◆ **Exercise**
Nothing but the data, repeated exactly, belongs in the answer.

◆ **Provided entries**
--
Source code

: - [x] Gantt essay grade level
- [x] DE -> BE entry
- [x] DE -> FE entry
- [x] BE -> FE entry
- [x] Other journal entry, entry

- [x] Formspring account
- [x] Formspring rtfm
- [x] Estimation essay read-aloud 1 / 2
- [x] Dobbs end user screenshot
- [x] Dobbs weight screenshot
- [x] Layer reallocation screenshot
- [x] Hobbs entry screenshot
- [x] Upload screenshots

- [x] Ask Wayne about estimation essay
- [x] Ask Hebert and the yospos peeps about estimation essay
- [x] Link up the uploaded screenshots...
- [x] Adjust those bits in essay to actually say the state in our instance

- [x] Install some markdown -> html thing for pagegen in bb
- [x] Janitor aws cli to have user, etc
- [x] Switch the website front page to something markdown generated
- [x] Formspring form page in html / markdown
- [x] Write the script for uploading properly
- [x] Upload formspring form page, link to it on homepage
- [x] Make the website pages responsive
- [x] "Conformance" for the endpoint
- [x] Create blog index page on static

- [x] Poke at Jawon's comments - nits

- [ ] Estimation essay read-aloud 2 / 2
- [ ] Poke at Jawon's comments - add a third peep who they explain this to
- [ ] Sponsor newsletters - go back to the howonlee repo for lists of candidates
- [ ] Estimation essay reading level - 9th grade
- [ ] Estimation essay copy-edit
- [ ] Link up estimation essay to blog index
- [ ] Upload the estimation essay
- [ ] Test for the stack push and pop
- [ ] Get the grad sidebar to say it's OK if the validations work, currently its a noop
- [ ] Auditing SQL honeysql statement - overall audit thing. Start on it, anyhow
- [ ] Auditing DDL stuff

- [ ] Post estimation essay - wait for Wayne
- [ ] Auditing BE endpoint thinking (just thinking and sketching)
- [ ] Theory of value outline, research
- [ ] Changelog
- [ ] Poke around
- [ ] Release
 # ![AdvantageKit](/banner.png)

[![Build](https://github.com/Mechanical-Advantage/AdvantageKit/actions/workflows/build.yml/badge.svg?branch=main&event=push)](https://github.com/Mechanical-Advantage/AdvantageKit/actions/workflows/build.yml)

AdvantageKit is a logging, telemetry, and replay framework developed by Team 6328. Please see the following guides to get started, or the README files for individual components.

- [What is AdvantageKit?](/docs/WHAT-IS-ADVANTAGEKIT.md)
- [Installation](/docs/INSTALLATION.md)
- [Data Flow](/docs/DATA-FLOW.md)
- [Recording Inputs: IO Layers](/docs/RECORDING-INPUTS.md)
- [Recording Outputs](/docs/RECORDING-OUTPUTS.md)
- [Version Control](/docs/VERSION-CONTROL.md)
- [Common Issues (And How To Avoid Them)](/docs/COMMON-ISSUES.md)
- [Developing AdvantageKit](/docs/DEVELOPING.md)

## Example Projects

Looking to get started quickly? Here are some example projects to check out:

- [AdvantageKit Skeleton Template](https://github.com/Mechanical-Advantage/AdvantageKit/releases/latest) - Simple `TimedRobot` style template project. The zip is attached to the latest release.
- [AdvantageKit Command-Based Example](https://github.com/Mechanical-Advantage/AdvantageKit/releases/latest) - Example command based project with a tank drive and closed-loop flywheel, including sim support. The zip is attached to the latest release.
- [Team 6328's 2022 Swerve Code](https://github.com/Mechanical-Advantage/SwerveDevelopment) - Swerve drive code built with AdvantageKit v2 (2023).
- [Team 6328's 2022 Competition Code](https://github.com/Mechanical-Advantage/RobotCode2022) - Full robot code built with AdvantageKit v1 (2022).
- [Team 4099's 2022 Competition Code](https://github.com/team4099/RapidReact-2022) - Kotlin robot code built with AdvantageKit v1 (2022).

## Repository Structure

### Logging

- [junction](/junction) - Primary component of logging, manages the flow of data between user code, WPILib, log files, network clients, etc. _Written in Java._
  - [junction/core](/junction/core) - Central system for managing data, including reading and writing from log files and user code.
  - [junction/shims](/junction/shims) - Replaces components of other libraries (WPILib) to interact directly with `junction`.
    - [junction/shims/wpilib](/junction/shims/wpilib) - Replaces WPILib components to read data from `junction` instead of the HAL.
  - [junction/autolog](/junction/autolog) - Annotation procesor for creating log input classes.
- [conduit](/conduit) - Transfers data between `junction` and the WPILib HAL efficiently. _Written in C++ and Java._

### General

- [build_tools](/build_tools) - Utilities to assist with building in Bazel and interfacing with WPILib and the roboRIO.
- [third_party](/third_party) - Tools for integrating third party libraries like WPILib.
--
◆ **Worked solution**
Source code

: - [x] Gantt essay grade level
- [x] DE -> BE entry
- [x] DE -> FE entry
- [x] BE -> FE entry
- [x] Other journal entry, entry

- [x] Formspring account
- [x] Formspring rtfm
- [x] Estimation essay read-aloud 1 / 2
- [x] Dobbs end user screenshot
- [x] Dobbs weight screenshot
- [x] Layer reallocation screenshot
- [x] Hobbs entry screenshot
- [x] Upload screenshots

- [x] Ask Wayne about estimation essay
- [x] Ask Hebert and the yospos peeps about estimation essay
- [x] Link up the uploaded screenshots...
- [x] Adjust those bits in essay to actually say the state in our instance

- [x] Install some markdown -> html thing for pagegen in bb
- [x] Janitor aws cli to have user, etc
- [x] Switch the website front page to something markdown generated
- [x] Formspring form page in html / markdown
- [x] Write the script for uploading properly
- [x] Upload formspring form page, link to it on homepage
- [x] Make the website pages responsive
- [x] "Conformance" for the endpoint
- [x] Create blog index page on static

- [x] Poke at Jawon's comments - nits

- [ ] Estimation essay read-aloud 2 / 2
- [ ] Poke at Jawon's comments - add a third peep who they explain this to
- [ ] Sponsor newsletters - go back to the howonlee repo for lists of candidates
- [ ] Estimation essay reading level - 9th grade
- [ ] Estimation essay copy-edit
- [ ] Link up estimation essay to blog index
- [ ] Upload the estimation essay
- [ ] Test for the stack push and pop
- [ ] Get the grad sidebar to say it's OK if the validations work, currently its a noop
- [ ] Auditing SQL honeysql statement - overall audit thing. Start on it, anyhow
- [ ] Auditing DDL stuff

- [ ] Post estimation essay - wait for Wayne
- [ ] Auditing BE endpoint thinking (just thinking and sketching)
- [ ] Theory of value outline, research
- [ ] Changelog
- [ ] Poke around
- [ ] Release
 # ![AdvantageKit](/banner.png)

[![Build](https://github.com/Mechanical-Advantage/AdvantageKit/actions/workflows/build.yml/badge.svg?branch=main&event=push)](https://github.com/Mechanical-Advantage/AdvantageKit/actions/workflows/build.yml)

AdvantageKit is a logging, telemetry, and replay framework developed by Team 6328. Please see the following guides to get started, or the README files for individual components.

- [What is AdvantageKit?](/docs/WHAT-IS-ADVANTAGEKIT.md)
- [Installation](/docs/INSTALLATION.md)
- [Data Flow](/docs/DATA-FLOW.md)
- [Recording Inputs: IO Layers](/docs/RECORDING-INPUTS.md)
- [Recording Outputs](/docs/RECORDING-OUTPUTS.md)
- [Version Control](/docs/VERSION-CONTROL.md)
- [Common Issues (And How To Avoid Them)](/docs/COMMON-ISSUES.md)
- [Developing AdvantageKit](/docs/DEVELOPING.md)

## Example Projects

Looking to get started quickly? Here are some example projects to check out:

- [AdvantageKit Skeleton Template](https://github.com/Mechanical-Advantage/AdvantageKit/releases/latest) - Simple `TimedRobot` style template project. The zip is attached to the latest release.
- [AdvantageKit Command-Based Example](https://github.com/Mechanical-Advantage/AdvantageKit/releases/latest) - Example command based project with a tank drive and closed-loop flywheel, including sim support. The zip is attached to the latest release.
- [Team 6328's 2022 Swerve Code](https://github.com/Mechanical-Advantage/SwerveDevelopment) - Swerve drive code built with AdvantageKit v2 (2023).
- [Team 6328's 2022 Competition Code](https://github.com/Mechanical-Advantage/RobotCode2022) - Full robot code built with AdvantageKit v1 (2022).
- [Team 4099's 2022 Competition Code](https://github.com/team4099/RapidReact-2022) - Kotlin robot code built with AdvantageKit v1 (2022).

## Repository Structure

### Logging

- [junction](/junction) - Primary component of logging, manages the flow of data between user code, WPILib, log files, network clients, etc. _Written in Java._
  - [junction/core](/junction/core) - Central system for managing data, including reading and writing from log files and user code.
  - [junction/shims](/junction/shims) - Replaces components of other libraries (WPILib) to interact directly with `junction`.
    - [junction/shims/wpilib](/junction/shims/wpilib) - Replaces WPILib components to read data from `junction` instead of the HAL.
  - [junction/autolog](/junction/autolog) - Annotation procesor for creating log input classes.
- [conduit](/conduit) - Transfers data between `junction` and the WPILib HAL efficiently. _Written in C++ and Java._

### General

- [build_tools](/build_tools) - Utilities to assist with building in Bazel and interfacing with WPILib and the roboRIO.
- [third_party](/third_party) - Tools for integrating third party libraries like WPILib.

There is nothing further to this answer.